• _SUPPLIED DATA_

================================

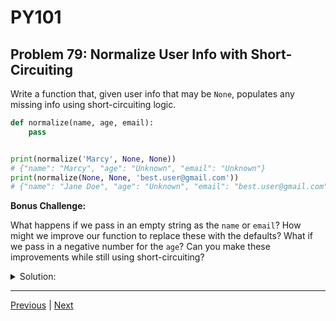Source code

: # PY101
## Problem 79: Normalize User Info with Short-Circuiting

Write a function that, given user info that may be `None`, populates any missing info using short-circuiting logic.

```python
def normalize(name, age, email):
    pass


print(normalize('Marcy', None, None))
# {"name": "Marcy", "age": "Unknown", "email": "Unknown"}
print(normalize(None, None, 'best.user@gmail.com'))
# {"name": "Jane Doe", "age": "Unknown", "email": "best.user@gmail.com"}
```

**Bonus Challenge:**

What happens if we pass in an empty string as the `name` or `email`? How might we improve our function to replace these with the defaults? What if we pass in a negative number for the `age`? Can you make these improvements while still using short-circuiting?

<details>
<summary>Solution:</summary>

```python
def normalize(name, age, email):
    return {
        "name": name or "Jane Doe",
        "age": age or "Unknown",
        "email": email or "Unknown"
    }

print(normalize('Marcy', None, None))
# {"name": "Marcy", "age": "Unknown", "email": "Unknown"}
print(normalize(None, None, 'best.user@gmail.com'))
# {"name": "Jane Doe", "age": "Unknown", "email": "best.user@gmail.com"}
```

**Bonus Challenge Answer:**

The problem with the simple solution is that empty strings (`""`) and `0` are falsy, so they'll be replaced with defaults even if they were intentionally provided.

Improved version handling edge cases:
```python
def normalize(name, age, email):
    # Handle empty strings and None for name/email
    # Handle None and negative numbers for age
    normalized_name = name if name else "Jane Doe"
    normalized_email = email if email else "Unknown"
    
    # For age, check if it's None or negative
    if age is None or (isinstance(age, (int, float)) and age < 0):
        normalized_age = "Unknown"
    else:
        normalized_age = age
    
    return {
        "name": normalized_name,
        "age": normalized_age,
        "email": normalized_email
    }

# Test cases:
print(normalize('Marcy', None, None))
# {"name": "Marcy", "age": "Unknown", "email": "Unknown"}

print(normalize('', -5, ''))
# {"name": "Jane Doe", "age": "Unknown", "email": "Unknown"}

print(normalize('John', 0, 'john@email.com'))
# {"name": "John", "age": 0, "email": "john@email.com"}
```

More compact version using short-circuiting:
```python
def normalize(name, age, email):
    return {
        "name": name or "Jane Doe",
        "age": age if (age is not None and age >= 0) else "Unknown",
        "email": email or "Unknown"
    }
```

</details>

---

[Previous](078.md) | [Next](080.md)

================================

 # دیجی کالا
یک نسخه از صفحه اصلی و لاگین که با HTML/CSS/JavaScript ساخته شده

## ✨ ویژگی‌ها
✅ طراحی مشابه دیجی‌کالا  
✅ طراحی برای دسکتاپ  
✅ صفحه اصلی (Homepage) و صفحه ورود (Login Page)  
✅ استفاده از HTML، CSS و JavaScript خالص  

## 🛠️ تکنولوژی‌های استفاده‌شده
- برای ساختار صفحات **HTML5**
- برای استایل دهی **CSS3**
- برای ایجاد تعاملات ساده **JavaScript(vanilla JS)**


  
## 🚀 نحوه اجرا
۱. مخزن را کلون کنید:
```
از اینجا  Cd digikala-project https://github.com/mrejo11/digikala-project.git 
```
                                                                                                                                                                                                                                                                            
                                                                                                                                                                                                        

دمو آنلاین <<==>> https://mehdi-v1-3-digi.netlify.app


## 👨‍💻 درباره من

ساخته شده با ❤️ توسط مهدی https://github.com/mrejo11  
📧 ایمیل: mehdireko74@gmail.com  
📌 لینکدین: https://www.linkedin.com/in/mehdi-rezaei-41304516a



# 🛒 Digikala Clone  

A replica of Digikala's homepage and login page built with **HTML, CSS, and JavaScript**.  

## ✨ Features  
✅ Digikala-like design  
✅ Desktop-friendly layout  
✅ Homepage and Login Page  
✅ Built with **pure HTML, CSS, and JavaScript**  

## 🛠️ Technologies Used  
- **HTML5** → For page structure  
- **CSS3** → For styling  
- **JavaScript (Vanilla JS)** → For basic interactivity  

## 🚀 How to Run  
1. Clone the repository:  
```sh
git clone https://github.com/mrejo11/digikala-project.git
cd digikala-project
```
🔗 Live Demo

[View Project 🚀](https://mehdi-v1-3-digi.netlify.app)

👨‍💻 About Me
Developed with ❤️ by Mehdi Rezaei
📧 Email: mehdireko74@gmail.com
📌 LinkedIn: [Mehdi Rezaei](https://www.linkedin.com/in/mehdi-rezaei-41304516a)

================================

• _TASK STATEMENT_
Search the entries for the word "صفحه" and pick out every line that holds it.

• _ANSWER BELOW_
یک نسخه از صفحه اصلی و لاگین که با HTML/CSS/JavaScript ساخته شده
✅ صفحه اصلی (Homepage) و صفحه ورود (Login Page)  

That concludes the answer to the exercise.